El cuarto que compartimos se ha ido ampliando a la par que Mal. Han tirado los tabiques que daban a la cocina y al salón para que puedan caber las camas, y mamá y papá viven en una caravana cromada que nos cedió una mujer de Akron, Ohio, que se llama Norma Bee. Brian, su marido, había tomado la casa con la misma táctica que Mal, sacándola de allí como se expulsa el aire de una bolsa de envasado al vacío. Cuando se hizo demasiado grande como para convivir con él, se trasladó a la caravana en el jardín y desde allí le llevaba las comidas. Pollos enteros, claras de huevo, curris indios y tailandeses, pan, pasteles y helado en raciones triples. Lo siguió alimentando desde allí. Lo mantuvo con vida desde la caravana. Por algún tiempo.

Una amiga suya de Escocia, debido a lo similar de su situación y de la nuestra, le envió un artículo sobre Malcolm que había leído por casualidad en un periódico. Tras la muerte de Brian, Norma Bee nos regaló la caravana, un monolito gigantesco de flamante americanidad. Allí la teníamos aparcada, una hermosa pústula plateada en plena jeta del barrio; me gustaba imaginar que era el autocar de giras de una banda de rock que había venido a tocar para mí. Cuando no estaba allí, a papá había que buscarlo en el desván del ático de la casa. Nunca lo molestábamos, ni siquiera de niños. Lo dejábamos tranquilo con sus papelajos, sus libros, sus matemáticas, sus inventos, sus herramientas, sus chasquidos de lengua, sus suspiros y sus pensamientos. Se podía sentir el temblor de su contrariedad a través del yeso de las paredes, las vibraciones que se iban amplificando hasta que el chalet se convertía en un gemido colosal. Nada de esto interrumpía el sueño de Mal.

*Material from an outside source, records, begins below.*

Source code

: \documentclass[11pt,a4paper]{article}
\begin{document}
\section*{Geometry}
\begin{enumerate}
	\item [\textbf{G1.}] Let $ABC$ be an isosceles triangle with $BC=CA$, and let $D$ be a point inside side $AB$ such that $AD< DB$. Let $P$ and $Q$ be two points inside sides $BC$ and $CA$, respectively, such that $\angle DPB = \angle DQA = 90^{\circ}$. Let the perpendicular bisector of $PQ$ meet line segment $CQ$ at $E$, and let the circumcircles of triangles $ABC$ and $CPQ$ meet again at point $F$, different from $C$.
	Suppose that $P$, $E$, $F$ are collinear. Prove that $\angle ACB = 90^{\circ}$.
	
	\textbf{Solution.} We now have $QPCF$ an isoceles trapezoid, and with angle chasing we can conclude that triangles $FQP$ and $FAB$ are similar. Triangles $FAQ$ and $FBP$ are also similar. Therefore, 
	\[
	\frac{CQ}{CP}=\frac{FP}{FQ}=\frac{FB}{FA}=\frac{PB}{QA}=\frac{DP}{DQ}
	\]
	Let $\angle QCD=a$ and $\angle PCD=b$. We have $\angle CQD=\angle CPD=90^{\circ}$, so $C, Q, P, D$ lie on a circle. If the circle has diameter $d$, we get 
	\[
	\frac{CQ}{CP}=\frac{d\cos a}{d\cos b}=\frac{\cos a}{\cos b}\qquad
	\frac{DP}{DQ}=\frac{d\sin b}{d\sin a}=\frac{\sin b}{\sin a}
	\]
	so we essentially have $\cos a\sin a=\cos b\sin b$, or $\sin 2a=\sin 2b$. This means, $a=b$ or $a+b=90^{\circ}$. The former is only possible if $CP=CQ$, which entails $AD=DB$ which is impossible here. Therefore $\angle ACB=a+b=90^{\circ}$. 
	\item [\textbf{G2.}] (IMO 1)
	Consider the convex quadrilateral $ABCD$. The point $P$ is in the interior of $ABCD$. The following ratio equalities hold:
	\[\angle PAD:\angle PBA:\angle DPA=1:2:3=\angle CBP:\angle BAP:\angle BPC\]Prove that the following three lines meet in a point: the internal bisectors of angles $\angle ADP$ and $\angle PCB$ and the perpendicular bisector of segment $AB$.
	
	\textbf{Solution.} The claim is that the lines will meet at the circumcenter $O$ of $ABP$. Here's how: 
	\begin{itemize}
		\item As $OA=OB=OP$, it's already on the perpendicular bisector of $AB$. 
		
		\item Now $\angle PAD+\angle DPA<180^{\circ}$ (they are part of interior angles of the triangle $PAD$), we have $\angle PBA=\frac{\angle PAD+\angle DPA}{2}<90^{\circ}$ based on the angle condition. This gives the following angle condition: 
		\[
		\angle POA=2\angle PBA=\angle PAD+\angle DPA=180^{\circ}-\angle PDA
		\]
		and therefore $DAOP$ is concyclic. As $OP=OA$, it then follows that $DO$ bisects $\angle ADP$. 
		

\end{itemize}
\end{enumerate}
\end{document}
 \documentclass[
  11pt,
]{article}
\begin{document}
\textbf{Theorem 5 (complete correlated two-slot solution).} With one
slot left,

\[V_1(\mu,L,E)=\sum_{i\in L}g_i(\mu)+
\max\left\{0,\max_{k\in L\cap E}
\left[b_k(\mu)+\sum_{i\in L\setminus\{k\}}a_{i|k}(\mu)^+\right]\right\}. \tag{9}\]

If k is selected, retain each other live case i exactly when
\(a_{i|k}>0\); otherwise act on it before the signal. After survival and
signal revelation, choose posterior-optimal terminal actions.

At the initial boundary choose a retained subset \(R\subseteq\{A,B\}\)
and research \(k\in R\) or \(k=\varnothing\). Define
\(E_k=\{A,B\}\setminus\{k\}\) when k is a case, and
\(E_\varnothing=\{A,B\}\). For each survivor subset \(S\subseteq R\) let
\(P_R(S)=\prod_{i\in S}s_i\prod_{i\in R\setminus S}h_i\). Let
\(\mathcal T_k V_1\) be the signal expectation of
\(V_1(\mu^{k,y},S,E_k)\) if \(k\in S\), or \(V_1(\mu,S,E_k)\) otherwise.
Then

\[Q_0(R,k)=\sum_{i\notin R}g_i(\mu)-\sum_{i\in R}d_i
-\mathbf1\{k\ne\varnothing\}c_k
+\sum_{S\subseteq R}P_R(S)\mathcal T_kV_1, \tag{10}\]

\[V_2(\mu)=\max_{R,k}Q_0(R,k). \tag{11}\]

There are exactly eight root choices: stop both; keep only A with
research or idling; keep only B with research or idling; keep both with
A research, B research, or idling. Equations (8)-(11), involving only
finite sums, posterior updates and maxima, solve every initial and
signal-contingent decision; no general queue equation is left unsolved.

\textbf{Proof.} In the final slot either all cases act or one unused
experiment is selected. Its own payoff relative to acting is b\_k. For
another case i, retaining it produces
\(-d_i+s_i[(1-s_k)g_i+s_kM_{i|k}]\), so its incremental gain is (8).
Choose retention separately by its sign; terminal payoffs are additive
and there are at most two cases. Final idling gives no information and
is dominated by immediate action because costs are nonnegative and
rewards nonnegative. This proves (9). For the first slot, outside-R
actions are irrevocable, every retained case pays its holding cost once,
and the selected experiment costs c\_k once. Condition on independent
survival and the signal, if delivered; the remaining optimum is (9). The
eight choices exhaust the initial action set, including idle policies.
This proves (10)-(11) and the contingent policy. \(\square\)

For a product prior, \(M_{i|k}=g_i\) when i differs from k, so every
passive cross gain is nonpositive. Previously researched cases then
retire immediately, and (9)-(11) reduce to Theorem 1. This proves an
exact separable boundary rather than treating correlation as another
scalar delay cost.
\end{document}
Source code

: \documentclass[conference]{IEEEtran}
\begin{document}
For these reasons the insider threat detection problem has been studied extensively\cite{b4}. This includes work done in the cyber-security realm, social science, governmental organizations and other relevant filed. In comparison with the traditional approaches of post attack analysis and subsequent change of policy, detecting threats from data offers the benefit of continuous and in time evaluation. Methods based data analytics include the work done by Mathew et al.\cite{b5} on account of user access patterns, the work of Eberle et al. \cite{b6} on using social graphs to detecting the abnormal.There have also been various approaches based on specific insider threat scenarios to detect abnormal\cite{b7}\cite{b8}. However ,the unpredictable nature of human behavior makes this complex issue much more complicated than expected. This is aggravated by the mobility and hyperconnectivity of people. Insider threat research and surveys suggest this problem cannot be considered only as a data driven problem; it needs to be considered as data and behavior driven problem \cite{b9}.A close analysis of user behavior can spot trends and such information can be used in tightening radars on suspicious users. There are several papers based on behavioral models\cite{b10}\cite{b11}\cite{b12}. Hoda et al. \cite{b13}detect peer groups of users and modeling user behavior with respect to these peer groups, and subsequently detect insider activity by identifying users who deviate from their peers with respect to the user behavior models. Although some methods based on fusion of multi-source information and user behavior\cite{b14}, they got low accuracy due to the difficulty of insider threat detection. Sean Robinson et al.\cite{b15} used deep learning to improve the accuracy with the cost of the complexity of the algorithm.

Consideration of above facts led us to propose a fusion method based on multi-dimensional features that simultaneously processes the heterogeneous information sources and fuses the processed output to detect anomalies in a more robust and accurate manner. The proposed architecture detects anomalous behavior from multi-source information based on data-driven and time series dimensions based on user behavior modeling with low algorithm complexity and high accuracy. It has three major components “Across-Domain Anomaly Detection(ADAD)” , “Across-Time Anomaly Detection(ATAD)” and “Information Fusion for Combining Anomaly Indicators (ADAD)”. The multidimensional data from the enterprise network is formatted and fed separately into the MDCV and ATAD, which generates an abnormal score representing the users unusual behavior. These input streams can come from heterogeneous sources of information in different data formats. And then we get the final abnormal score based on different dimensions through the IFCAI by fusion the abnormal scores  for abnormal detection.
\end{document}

Como una pelusa que rueda por el suelo de una peluquería, el crecimiento de Mal ha ido atrayendo una serie de accesorios a su alrededor: ahora, junto a su cama, hay máquinas que le ayudan a respirar, máquinas que facilitan su aseo y su alimentación, máquinas que le sirven para excretar. Decoraciones necesarias.

Y luego están las cremas y las medicinas: lociones para aplicar en las llagas y linimentos para masajear su piel, de lo que se encarga únicamente mamá. Sus últimos años han consistido en preparar un enorme pavo para meterlo en el horno, levantándolo, dándole la vuelta y aderezando su carne sin vistas a darse un gran banquete a cambio.

Mamá rechazó toda ayuda desde un principio, así que la lista colgada en la pared que enumera las obligaciones, tareas y faenas que deben llevarse a cabo si uno tiene algún interés en el hecho de que Mal siga con vida es suya, y solamente suyo es el compromiso de realizarlas.

Alimentarlo.

Asearlo.

Cambiarle la bolsa.

Las manos se le han quedado blanquecinas y nudosas, frágiles como papel de fumar, pero suaves y agradables, y tan viejas como ella misma.

Comprobar que respira.

Frotarle la piel.

Volver a cambiarle la bolsa.

El cabello que en su día fue encrespado y lleno de rizos parece ahora alambre blanco y descuidado. Es el fantasma del pelo que una vez fue.

Afeitarlo.

Besarlo.

No llorar delante de él.

Es una mujer vacía, debilitada por el peso del hijo sobre sus hombros. Su hijo Malcolm, el hombre más gordo del mundo.